(Pictures paired with source code)
________

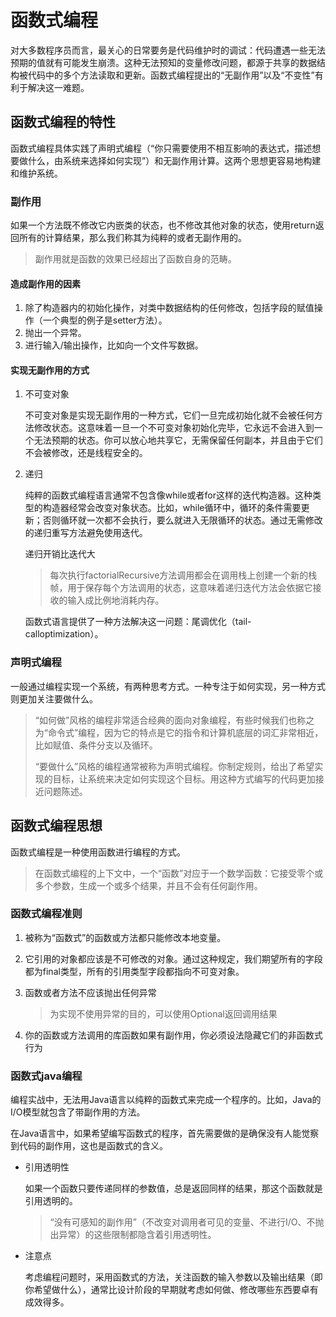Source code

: # 函数式编程

对大多数程序员而言，最关心的日常要务是代码维护时的调试：代码遭遇一些无法预期的值就有可能发生崩溃。这种无法预知的变量修改问题，都源于共享的数据结构被代码中的多个方法读取和更新。函数式编程提出的“无副作用”以及“不变性”有利于解决这一难题。

## 函数式编程的特性

函数式编程具体实践了声明式编程（“你只需要使用不相互影响的表达式，描述想要做什么，由系统来选择如何实现”）和无副作用计算。这两个思想更容易地构建和维护系统。

### 副作用

如果一个方法既不修改它内嵌类的状态，也不修改其他对象的状态，使用return返回所有的计算结果，那么我们称其为纯粹的或者无副作用的。

> 副作用就是函数的效果已经超出了函数自身的范畴。

#### 造成副作用的因素

1. 除了构造器内的初始化操作，对类中数据结构的任何修改，包括字段的赋值操作（一个典型的例子是setter方法）。
2. 抛出一个异常。
3. 进行输入/输出操作，比如向一个文件写数据。

#### 实现无副作用的方式

1. 不可变对象

   不可变对象是实现无副作用的一种方式，它们一旦完成初始化就不会被任何方法修改状态。这意味着一旦一个不可变对象初始化完毕，它永远不会进入到一个无法预期的状态。你可以放心地共享它，无需保留任何副本，并且由于它们不会被修改，还是线程安全的。

2. 递归

   纯粹的函数式编程语言通常不包含像while或者for这样的迭代构造器。这种类型的构造器经常会改变对象状态。比如，while循环中，循环的条件需要更新；否则循环就一次都不会执行，要么就进入无限循环的状态。通过无需修改的递归重写方法避免使用迭代。

   递归开销比迭代大

   > 每次执行factorialRecursive方法调用都会在调用栈上创建一个新的栈帧，用于保存每个方法调用的状态，这意味着递归迭代方法会依据它接收的输入成比例地消耗内存。

   函数式语言提供了一种方法解决这一问题：尾调优化（tail-calloptimization）。

### 声明式编程

一般通过编程实现一个系统，有两种思考方式。一种专注于如何实现，另一种方式则更加关注要做什么。

> “如何做”风格的编程非常适合经典的面向对象编程，有些时候我们也称之为“命令式”编程，因为它的特点是它的指令和计算机底层的词汇非常相近，比如赋值、条件分支以及循环。
>
> “要做什么”风格的编程通常被称为声明式编程。你制定规则，给出了希望实现的目标，让系统来决定如何实现这个目标。用这种方式编写的代码更加接近问题陈述。

## 函数式编程思想

函数式编程是一种使用函数进行编程的方式。

> 在函数式编程的上下文中，一个“函数”对应于一个数学函数：它接受零个或多个参数，生成一个或多个结果，并且不会有任何副作用。

### 函数式编程准则

1. 被称为“函数式”的函数或方法都只能修改本地变量。

2. 它引用的对象都应该是不可修改的对象。通过这种规定，我们期望所有的字段都为final类型，所有的引用类型字段都指向不可变对象。

3. 函数或者方法不应该抛出任何异常

   > 为实现不使用异常的目的，可以使用Optional返回调用结果

4. 你的函数或方法调用的库函数如果有副作用，你必须设法隐藏它们的非函数式行为

### 函数式java编程

编程实战中，无法用Java语言以纯粹的函数式来完成一个程序的。比如，Java的I/O模型就包含了带副作用的方法。

在Java语言中，如果希望编写函数式的程序，首先需要做的是确保没有人能觉察到代码的副作用，这也是函数式的含义。

* 引用透明性

  如果一个函数只要传递同样的参数值，总是返回同样的结果，那这个函数就是引用透明的。

  > “没有可感知的副作用”（不改变对调用者可见的变量、不进行I/O、不抛出异常）的这些限制都隐含着引用透明性。

* 注意点

  考虑编程问题时，采用函数式的方法，关注函数的输入参数以及输出结果（即你希望做什么），通常比设计阶段的早期就考虑如何做、修改哪些东西要卓有成效得多。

________

> [EXERCISE DETAILS]
This exercise calls for the line containing "### 函数式编程准则" and each line after it in the records, copied exactly.

> [EXPECTED ANSWER]
### 函数式编程准则

1. 被称为“函数式”的函数或方法都只能修改本地变量。

2. 它引用的对象都应该是不可修改的对象。通过这种规定，我们期望所有的字段都为final类型，所有的引用类型字段都指向不可变对象。

3. 函数或者方法不应该抛出任何异常

   > 为实现不使用异常的目的，可以使用Optional返回调用结果

4. 你的函数或方法调用的库函数如果有副作用，你必须设法隐藏它们的非函数式行为

### 函数式java编程

编程实战中，无法用Java语言以纯粹的函数式来完成一个程序的。比如，Java的I/O模型就包含了带副作用的方法。

在Java语言中，如果希望编写函数式的程序，首先需要做的是确保没有人能觉察到代码的副作用，这也是函数式的含义。

* 引用透明性

  如果一个函数只要传递同样的参数值，总是返回同样的结果，那这个函数就是引用透明的。

  > “没有可感知的副作用”（不改变对调用者可见的变量、不进行I/O、不抛出异常）的这些限制都隐含着引用透明性。

* 注意点

  考虑编程问题时，采用函数式的方法，关注函数的输入参数以及输出结果（即你希望做什么），通常比设计阶段的早期就考虑如何做、修改哪些东西要卓有成效得多。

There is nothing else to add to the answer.